Malaysian unions push for law on industrial manslaughter

The BWI Malaysian Liaison Council’s (BWI-MLC) new set of leaders hit the ground running by giving its overwhelming support for the development and implementation of a campaign to push for a law on industrial manslaughter in Malaysia. 

The decision was made at a BWI-MLC annual general meeting on 14 September, where member unions chose the council’s new leaders and discussed new organising strategies  responsive to the COVID-19 new normal. 

Under the campaign slogan “kill a worker, go to jail,” BWI-MLC said that the call for a law on industrial manslaughter stemmed from the need to highlight the Malaysian workers’ occupational health and safety concerns.

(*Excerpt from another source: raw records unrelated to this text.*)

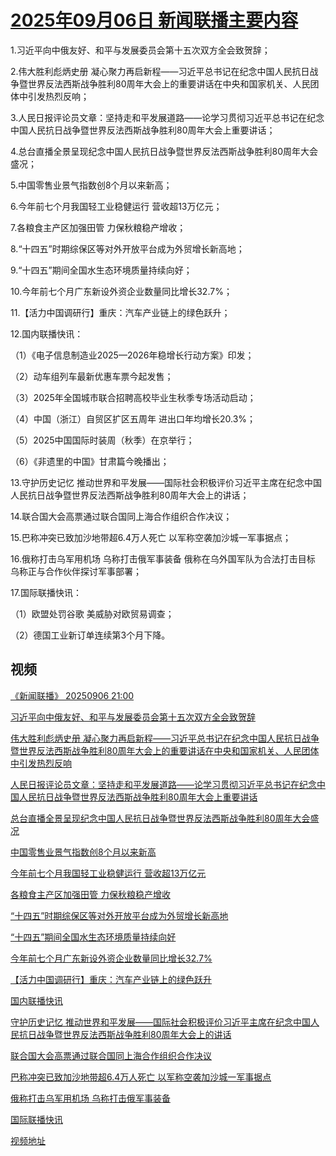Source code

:# [2025年09月06日 新闻联播主要内容](https://tv.cctv.com/lm/xwlb/day/20250906.shtml)

1.习近平向中俄友好、和平与发展委员会第十五次双方全会致贺辞；

2.伟大胜利彪炳史册 凝心聚力再启新程——习近平总书记在纪念中国人民抗日战争暨世界反法西斯战争胜利80周年大会上的重要讲话在中央和国家机关、人民团体中引发热烈反响；

3.人民日报评论员文章：坚持走和平发展道路——论学习贯彻习近平总书记在纪念中国人民抗日战争暨世界反法西斯战争胜利80周年大会上重要讲话；

4.总台直播全景呈现纪念中国人民抗日战争暨世界反法西斯战争胜利80周年大会盛况；

5.中国零售业景气指数创8个月以来新高；

6.今年前七个月我国轻工业稳健运行 营收超13万亿元；

7.各粮食主产区加强田管 力保秋粮稳产增收；

8.“十四五”时期综保区等对外开放平台成为外贸增长新高地；

9.“十四五”期间全国水生态环境质量持续向好；

10.今年前七个月广东新设外资企业数量同比增长32.7%；

11.【活力中国调研行】重庆：汽车产业链上的绿色跃升；

12.国内联播快讯：

（1）《电子信息制造业2025—2026年稳增长行动方案》印发；

（2）动车组列车最新优惠车票今起发售；

（3）2025年全国城市联合招聘高校毕业生秋季专场活动启动；

（4）中国（浙江）自贸区扩区五周年 进出口年均增长20.3%；

（5）2025中国国际时装周（秋季）在京举行；

（6）《非遗里的中国》甘肃篇今晚播出；

13.守护历史记忆 推动世界和平发展——国际社会积极评价习近平主席在纪念中国人民抗日战争暨世界反法西斯战争胜利80周年大会上的讲话；

14.联合国大会高票通过联合国同上海合作组织合作决议；

15.巴称冲突已致加沙地带超6.4万人死亡 以军称空袭加沙城一军事据点；

16.俄称打击乌军用机场 乌称打击俄军事装备 俄称在乌外国军队为合法打击目标 乌称正与合作伙伴探讨军事部署；

17.国际联播快讯：

（1）欧盟处罚谷歌 美威胁对欧贸易调查；

（2）德国工业新订单连续第3个月下降。

## 视频

[《新闻联播》 20250906 21:00](https://tv.cctv.com/2025/09/06/VIDEz1zLrWuwxGb7t9yVvgAH250906.shtml)

[习近平向中俄友好、和平与发展委员会第十五次双方全会致贺辞](https://tv.cctv.com/2025/09/06/VIDELQN5jGM07eBM2Rj8S1qu250906.shtml)

[伟大胜利彪炳史册 凝心聚力再启新程——习近平总书记在纪念中国人民抗日战争暨世界反法西斯战争胜利80周年大会上的重要讲话在中央和国家机关、人民团体中引发热烈反响](https://tv.cctv.com/2025/09/06/VIDEPCM1DGhnnuNqDbTcmxkW250906.shtml)

[人民日报评论员文章：坚持走和平发展道路——论学习贯彻习近平总书记在纪念中国人民抗日战争暨世界反法西斯战争胜利80周年大会上重要讲话](https://tv.cctv.com/2025/09/06/VIDERdrwO5gABb2i3701dvE8250906.shtml)

[总台直播全景呈现纪念中国人民抗日战争暨世界反法西斯战争胜利80周年大会盛况](https://tv.cctv.com/2025/09/06/VIDEkYoK5PtFadNOcMOnchJP250906.shtml)

[中国零售业景气指数创8个月以来新高](https://tv.cctv.com/2025/09/06/VIDEaMqpg6ymi1j7FV4vVPct250906.shtml)

[今年前七个月我国轻工业稳健运行 营收超13万亿元](https://tv.cctv.com/2025/09/06/VIDE8yjlJmnL9mXby3TK46Fg250906.shtml)

[各粮食主产区加强田管 力保秋粮稳产增收](https://tv.cctv.com/2025/09/06/VIDEnhLjJl0DNSAkwl89SzT4250906.shtml)

[“十四五”时期综保区等对外开放平台成为外贸增长新高地](https://tv.cctv.com/2025/09/06/VIDEldRVz8ZtEdF5UJWU0wCK250906.shtml)

[“十四五”期间全国水生态环境质量持续向好](https://tv.cctv.com/2025/09/06/VIDEVhIjuW2fhjBqKYgAwefW250906.shtml)

[今年前七个月广东新设外资企业数量同比增长32.7%](https://tv.cctv.com/2025/09/06/VIDEdRou7jbPBiZCq0ffZvoR250906.shtml)

[【活力中国调研行】重庆：汽车产业链上的绿色跃升](https://tv.cctv.com/2025/09/06/VIDEj6BQB62SngvdhgWPxIyb250906.shtml)

[国内联播快讯](https://tv.cctv.com/2025/09/06/VIDESdxp1b9uYkCPCZz891Ve250906.shtml)

[守护历史记忆 推动世界和平发展——国际社会积极评价习近平主席在纪念中国人民抗日战争暨世界反法西斯战争胜利80周年大会上的讲话](https://tv.cctv.com/2025/09/06/VIDEjLEIvcOc2JgFN2hdUhBD250906.shtml)

[联合国大会高票通过联合国同上海合作组织合作决议](https://tv.cctv.com/2025/09/06/VIDETpCAh66GJHD0KdpwSeSS250906.shtml)

[巴称冲突已致加沙地带超6.4万人死亡 以军称空袭加沙城一军事据点](https://tv.cctv.com/2025/09/06/VIDEHmIZKq0jeZ7AuV185uyZ250906.shtml)

[俄称打击乌军用机场 乌称打击俄军事装备](https://tv.cctv.com/2025/09/06/VIDEZMbgr4LhSPjlybCoPon4250906.shtml)

[国际联播快讯](https://tv.cctv.com/2025/09/06/VIDEXYmkHGZ07woNyYZxAeYn250906.shtml)

[视频地址](https://tv.cctv.com/lm/xwlb/day/20250906.shtml)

BWI-MLC Chair Nor Azlan Yaacob said that construction workers in Malaysia are ten times more likely to die at workplaces than construction workers in the UK, with the number of fatalities and injuries in the industry rising dramatically. 

“Our existing laws fail to protect the health and safety of workers from bad employers. They provide no incentives for employers to keep their workers safe and penalties are negligible. This what a law on industrial manslaughter seeks to address. If an employer has been remiss on his/her responsibilities to keep workers safe at workplaces, and that resulted in deaths, they could go to jail,” Azlan explained. 

In the same meeting, the unions also shared their respective experiences and lessons in addressing the labour issues brought about and/or worsened by the pandemic. Azlan discussed the impact of the government’s prolonged lockdown under the Recovery Movement Control Order.

“Many timber mills have been closed, while others have cut their working hours and retrenched workers,” said Azlan, who is also the General Secretary of the Timber Employees Union of Peninsula Malaysia. 

This was confirmed by Engrit Liaw, Secretary General of the Sabah Timber Employees Union, who said that several companies have not only illegally cut wages, but also registered management-controlled unions to undermine genuine union organising. Our members are fighting these schemes. However, they are being systematically harassed. Since many of them are migrants, they are being threatened with retrenchment and even deportation,” Liaw said. 

The new BWI-MLC leadership is made up of: 

1. Chair, Norazlan Yaacob (TEUPM)

2. Vice-Chair (Public Sector), Datuk Ahmad Shuffir (MTSU)

3. Vice-Chair (Private Sector), Engrit Liaw (STIEU)

4. Secretary, Azhar Abdul Shukor (PKNS)

5. Treasurer, Hasmi Hamidan (MFOU)

Azlan hoped that their term will bring new energy and direction to the Malaysian Liaison Council. “We hope to maximise our affiliates’ use of their collective bargaining initiatives to tackle the key issues of safety and decent work, while deepening their legal understanding and advocacy efforts.” 


The BWI-MLC is comprised of the Cement Industry Employees Union (CIEU), Malay Forest Officers Union (MFOU), Malayan Technical Services Union (MTSU), PKNS Employees Union (PKNS), Sabah Timber Industry Employees Union (STIEU), Timber Employees Union of Peninsula Malaysia (TEUPM), Timber Industry Employees Union of Sarawak (TIEUS), Union of Employees in the Construction Industry (UECI), and the Union of Forestry Employees Sarawak (UFES).